# [What to work on]
Could you copy every record exactly as it appears?

Collected data
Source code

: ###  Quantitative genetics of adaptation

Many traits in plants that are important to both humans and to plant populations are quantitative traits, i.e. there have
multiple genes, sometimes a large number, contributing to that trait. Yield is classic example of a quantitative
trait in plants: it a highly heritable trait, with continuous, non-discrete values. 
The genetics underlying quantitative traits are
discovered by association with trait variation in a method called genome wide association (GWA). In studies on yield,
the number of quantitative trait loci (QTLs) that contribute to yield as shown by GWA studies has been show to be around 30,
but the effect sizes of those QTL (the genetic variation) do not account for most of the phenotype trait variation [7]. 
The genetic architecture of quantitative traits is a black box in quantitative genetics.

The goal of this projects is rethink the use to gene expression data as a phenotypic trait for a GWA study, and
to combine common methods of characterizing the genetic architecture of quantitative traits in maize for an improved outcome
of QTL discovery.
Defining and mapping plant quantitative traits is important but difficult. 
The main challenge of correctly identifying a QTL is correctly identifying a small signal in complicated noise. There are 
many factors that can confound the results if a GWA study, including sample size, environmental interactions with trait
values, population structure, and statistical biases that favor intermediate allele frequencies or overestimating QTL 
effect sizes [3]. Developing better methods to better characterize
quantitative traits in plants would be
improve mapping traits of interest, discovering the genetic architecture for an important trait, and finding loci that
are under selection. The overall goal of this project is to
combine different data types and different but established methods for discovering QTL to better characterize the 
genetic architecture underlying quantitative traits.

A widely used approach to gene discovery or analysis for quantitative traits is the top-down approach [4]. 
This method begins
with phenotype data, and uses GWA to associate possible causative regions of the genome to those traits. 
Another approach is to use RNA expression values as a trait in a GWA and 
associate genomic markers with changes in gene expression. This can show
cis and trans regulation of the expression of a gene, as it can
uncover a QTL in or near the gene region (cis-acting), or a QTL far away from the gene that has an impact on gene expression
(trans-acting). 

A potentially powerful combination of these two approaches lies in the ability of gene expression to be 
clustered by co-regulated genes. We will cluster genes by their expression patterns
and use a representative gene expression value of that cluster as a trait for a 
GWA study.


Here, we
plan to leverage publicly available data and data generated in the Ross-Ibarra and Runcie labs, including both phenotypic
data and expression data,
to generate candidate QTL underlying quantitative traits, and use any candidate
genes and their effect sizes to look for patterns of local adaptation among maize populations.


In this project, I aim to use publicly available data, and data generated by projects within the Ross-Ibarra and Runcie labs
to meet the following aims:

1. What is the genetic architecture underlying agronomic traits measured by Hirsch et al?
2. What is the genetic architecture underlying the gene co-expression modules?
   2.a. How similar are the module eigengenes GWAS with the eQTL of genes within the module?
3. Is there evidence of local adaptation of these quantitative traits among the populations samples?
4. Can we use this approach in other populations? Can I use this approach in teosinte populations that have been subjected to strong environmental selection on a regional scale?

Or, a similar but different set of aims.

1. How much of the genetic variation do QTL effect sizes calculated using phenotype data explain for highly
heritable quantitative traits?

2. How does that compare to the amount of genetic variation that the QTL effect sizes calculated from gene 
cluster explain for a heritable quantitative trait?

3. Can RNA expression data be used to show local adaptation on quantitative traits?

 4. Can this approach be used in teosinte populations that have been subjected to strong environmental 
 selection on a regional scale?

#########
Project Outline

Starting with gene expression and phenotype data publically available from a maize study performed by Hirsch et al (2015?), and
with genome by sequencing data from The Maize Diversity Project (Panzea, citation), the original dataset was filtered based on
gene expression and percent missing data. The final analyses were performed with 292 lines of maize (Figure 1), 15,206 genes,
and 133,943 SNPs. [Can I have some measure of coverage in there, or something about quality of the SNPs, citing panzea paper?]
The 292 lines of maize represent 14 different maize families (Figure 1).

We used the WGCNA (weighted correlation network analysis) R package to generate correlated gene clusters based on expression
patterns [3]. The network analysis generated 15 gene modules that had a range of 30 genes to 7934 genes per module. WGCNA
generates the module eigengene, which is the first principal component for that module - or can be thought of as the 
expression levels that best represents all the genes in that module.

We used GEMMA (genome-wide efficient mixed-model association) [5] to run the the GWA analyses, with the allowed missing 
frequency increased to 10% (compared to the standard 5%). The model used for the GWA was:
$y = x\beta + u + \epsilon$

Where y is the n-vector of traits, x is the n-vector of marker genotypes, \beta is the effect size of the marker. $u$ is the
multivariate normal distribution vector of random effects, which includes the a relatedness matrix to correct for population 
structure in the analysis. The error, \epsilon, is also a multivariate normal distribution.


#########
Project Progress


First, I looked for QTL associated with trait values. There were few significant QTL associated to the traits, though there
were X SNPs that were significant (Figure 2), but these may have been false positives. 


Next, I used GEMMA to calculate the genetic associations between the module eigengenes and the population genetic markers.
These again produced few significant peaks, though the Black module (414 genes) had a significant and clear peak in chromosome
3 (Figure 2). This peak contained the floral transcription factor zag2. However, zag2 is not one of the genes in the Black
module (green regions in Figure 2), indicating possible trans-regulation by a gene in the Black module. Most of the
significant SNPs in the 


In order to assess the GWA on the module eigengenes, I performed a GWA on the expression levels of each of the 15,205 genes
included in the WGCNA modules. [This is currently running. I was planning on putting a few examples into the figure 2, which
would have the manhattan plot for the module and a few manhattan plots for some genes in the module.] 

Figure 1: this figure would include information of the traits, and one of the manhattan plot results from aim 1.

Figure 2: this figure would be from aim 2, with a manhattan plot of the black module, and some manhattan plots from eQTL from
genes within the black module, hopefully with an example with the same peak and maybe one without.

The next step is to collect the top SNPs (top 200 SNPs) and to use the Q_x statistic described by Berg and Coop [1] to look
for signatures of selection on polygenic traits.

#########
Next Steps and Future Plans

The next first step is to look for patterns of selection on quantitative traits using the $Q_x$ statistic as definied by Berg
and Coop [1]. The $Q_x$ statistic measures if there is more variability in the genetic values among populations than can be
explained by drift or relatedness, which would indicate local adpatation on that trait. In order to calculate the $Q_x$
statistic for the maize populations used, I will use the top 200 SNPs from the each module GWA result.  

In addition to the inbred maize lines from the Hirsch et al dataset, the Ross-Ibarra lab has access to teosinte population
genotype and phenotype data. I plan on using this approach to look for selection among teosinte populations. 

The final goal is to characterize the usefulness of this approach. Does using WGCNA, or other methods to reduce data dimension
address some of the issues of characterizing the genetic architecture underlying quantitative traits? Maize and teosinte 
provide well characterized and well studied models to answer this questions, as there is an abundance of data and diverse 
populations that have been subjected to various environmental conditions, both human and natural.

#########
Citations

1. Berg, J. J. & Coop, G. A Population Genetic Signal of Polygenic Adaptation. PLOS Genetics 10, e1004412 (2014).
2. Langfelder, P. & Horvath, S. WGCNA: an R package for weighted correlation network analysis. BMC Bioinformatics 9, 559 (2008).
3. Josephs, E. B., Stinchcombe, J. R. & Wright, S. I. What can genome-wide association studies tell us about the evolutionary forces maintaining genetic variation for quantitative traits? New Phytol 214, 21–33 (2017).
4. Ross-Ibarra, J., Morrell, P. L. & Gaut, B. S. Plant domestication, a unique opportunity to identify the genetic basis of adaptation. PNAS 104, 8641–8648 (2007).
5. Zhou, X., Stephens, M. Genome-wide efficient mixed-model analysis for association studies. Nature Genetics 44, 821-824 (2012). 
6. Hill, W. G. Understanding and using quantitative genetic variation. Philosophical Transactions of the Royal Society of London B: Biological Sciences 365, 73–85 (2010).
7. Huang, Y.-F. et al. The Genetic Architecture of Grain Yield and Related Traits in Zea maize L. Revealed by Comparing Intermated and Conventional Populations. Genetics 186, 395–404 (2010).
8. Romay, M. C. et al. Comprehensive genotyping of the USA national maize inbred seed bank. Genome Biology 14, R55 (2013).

# [Answer area]
Source code

: ###  Quantitative genetics of adaptation

Many traits in plants that are important to both humans and to plant populations are quantitative traits, i.e. there have
multiple genes, sometimes a large number, contributing to that trait. Yield is classic example of a quantitative
trait in plants: it a highly heritable trait, with continuous, non-discrete values. 
The genetics underlying quantitative traits are
discovered by association with trait variation in a method called genome wide association (GWA). In studies on yield,
the number of quantitative trait loci (QTLs) that contribute to yield as shown by GWA studies has been show to be around 30,
but the effect sizes of those QTL (the genetic variation) do not account for most of the phenotype trait variation [7]. 
The genetic architecture of quantitative traits is a black box in quantitative genetics.

The goal of this projects is rethink the use to gene expression data as a phenotypic trait for a GWA study, and
to combine common methods of characterizing the genetic architecture of quantitative traits in maize for an improved outcome
of QTL discovery.
Defining and mapping plant quantitative traits is important but difficult. 
The main challenge of correctly identifying a QTL is correctly identifying a small signal in complicated noise. There are 
many factors that can confound the results if a GWA study, including sample size, environmental interactions with trait
values, population structure, and statistical biases that favor intermediate allele frequencies or overestimating QTL 
effect sizes [3]. Developing better methods to better characterize
quantitative traits in plants would be
improve mapping traits of interest, discovering the genetic architecture for an important trait, and finding loci that
are under selection. The overall goal of this project is to
combine different data types and different but established methods for discovering QTL to better characterize the 
genetic architecture underlying quantitative traits.

A widely used approach to gene discovery or analysis for quantitative traits is the top-down approach [4]. 
This method begins
with phenotype data, and uses GWA to associate possible causative regions of the genome to those traits. 
Another approach is to use RNA expression values as a trait in a GWA and 
associate genomic markers with changes in gene expression. This can show
cis and trans regulation of the expression of a gene, as it can
uncover a QTL in or near the gene region (cis-acting), or a QTL far away from the gene that has an impact on gene expression
(trans-acting). 

A potentially powerful combination of these two approaches lies in the ability of gene expression to be 
clustered by co-regulated genes. We will cluster genes by their expression patterns
and use a representative gene expression value of that cluster as a trait for a 
GWA study.


Here, we
plan to leverage publicly available data and data generated in the Ross-Ibarra and Runcie labs, including both phenotypic
data and expression data,
to generate candidate QTL underlying quantitative traits, and use any candidate
genes and their effect sizes to look for patterns of local adaptation among maize populations.


In this project, I aim to use publicly available data, and data generated by projects within the Ross-Ibarra and Runcie labs
to meet the following aims:

1. What is the genetic architecture underlying agronomic traits measured by Hirsch et al?
2. What is the genetic architecture underlying the gene co-expression modules?
   2.a. How similar are the module eigengenes GWAS with the eQTL of genes within the module?
3. Is there evidence of local adaptation of these quantitative traits among the populations samples?
4. Can we use this approach in other populations? Can I use this approach in teosinte populations that have been subjected to strong environmental selection on a regional scale?

Or, a similar but different set of aims.

1. How much of the genetic variation do QTL effect sizes calculated using phenotype data explain for highly
heritable quantitative traits?

2. How does that compare to the amount of genetic variation that the QTL effect sizes calculated from gene 
cluster explain for a heritable quantitative trait?

3. Can RNA expression data be used to show local adaptation on quantitative traits?

 4. Can this approach be used in teosinte populations that have been subjected to strong environmental 
 selection on a regional scale?

#########
Project Outline

Starting with gene expression and phenotype data publically available from a maize study performed by Hirsch et al (2015?), and
with genome by sequencing data from The Maize Diversity Project (Panzea, citation), the original dataset was filtered based on
gene expression and percent missing data. The final analyses were performed with 292 lines of maize (Figure 1), 15,206 genes,
and 133,943 SNPs. [Can I have some measure of coverage in there, or something about quality of the SNPs, citing panzea paper?]
The 292 lines of maize represent 14 different maize families (Figure 1).

We used the WGCNA (weighted correlation network analysis) R package to generate correlated gene clusters based on expression
patterns [3]. The network analysis generated 15 gene modules that had a range of 30 genes to 7934 genes per module. WGCNA
generates the module eigengene, which is the first principal component for that module - or can be thought of as the 
expression levels that best represents all the genes in that module.

We used GEMMA (genome-wide efficient mixed-model association) [5] to run the the GWA analyses, with the allowed missing 
frequency increased to 10% (compared to the standard 5%). The model used for the GWA was:
$y = x\beta + u + \epsilon$

Where y is the n-vector of traits, x is the n-vector of marker genotypes, \beta is the effect size of the marker. $u$ is the
multivariate normal distribution vector of random effects, which includes the a relatedness matrix to correct for population 
structure in the analysis. The error, \epsilon, is also a multivariate normal distribution.


#########
Project Progress


First, I looked for QTL associated with trait values. There were few significant QTL associated to the traits, though there
were X SNPs that were significant (Figure 2), but these may have been false positives. 


Next, I used GEMMA to calculate the genetic associations between the module eigengenes and the population genetic markers.
These again produced few significant peaks, though the Black module (414 genes) had a significant and clear peak in chromosome
3 (Figure 2). This peak contained the floral transcription factor zag2. However, zag2 is not one of the genes in the Black
module (green regions in Figure 2), indicating possible trans-regulation by a gene in the Black module. Most of the
significant SNPs in the 


In order to assess the GWA on the module eigengenes, I performed a GWA on the expression levels of each of the 15,205 genes
included in the WGCNA modules. [This is currently running. I was planning on putting a few examples into the figure 2, which
would have the manhattan plot for the module and a few manhattan plots for some genes in the module.] 

Figure 1: this figure would include information of the traits, and one of the manhattan plot results from aim 1.

Figure 2: this figure would be from aim 2, with a manhattan plot of the black module, and some manhattan plots from eQTL from
genes within the black module, hopefully with an example with the same peak and maybe one without.

The next step is to collect the top SNPs (top 200 SNPs) and to use the Q_x statistic described by Berg and Coop [1] to look
for signatures of selection on polygenic traits.

#########
Next Steps and Future Plans

The next first step is to look for patterns of selection on quantitative traits using the $Q_x$ statistic as definied by Berg
and Coop [1]. The $Q_x$ statistic measures if there is more variability in the genetic values among populations than can be
explained by drift or relatedness, which would indicate local adpatation on that trait. In order to calculate the $Q_x$
statistic for the maize populations used, I will use the top 200 SNPs from the each module GWA result.  

In addition to the inbred maize lines from the Hirsch et al dataset, the Ross-Ibarra lab has access to teosinte population
genotype and phenotype data. I plan on using this approach to look for selection among teosinte populations. 

The final goal is to characterize the usefulness of this approach. Does using WGCNA, or other methods to reduce data dimension
address some of the issues of characterizing the genetic architecture underlying quantitative traits? Maize and teosinte 
provide well characterized and well studied models to answer this questions, as there is an abundance of data and diverse 
populations that have been subjected to various environmental conditions, both human and natural.

#########
Citations

1. Berg, J. J. & Coop, G. A Population Genetic Signal of Polygenic Adaptation. PLOS Genetics 10, e1004412 (2014).
2. Langfelder, P. & Horvath, S. WGCNA: an R package for weighted correlation network analysis. BMC Bioinformatics 9, 559 (2008).
3. Josephs, E. B., Stinchcombe, J. R. & Wright, S. I. What can genome-wide association studies tell us about the evolutionary forces maintaining genetic variation for quantitative traits? New Phytol 214, 21–33 (2017).
4. Ross-Ibarra, J., Morrell, P. L. & Gaut, B. S. Plant domestication, a unique opportunity to identify the genetic basis of adaptation. PNAS 104, 8641–8648 (2007).
5. Zhou, X., Stephens, M. Genome-wide efficient mixed-model analysis for association studies. Nature Genetics 44, 821-824 (2012). 
6. Hill, W. G. Understanding and using quantitative genetic variation. Philosophical Transactions of the Royal Society of London B: Biological Sciences 365, 73–85 (2010).
7. Huang, Y.-F. et al. The Genetic Architecture of Grain Yield and Related Traits in Zea maize L. Revealed by Comparing Intermated and Conventional Populations. Genetics 186, 395–404 (2010).
8. Romay, M. C. et al. Comprehensive genotyping of the USA national maize inbred seed bank. Genome Biology 14, R55 (2013).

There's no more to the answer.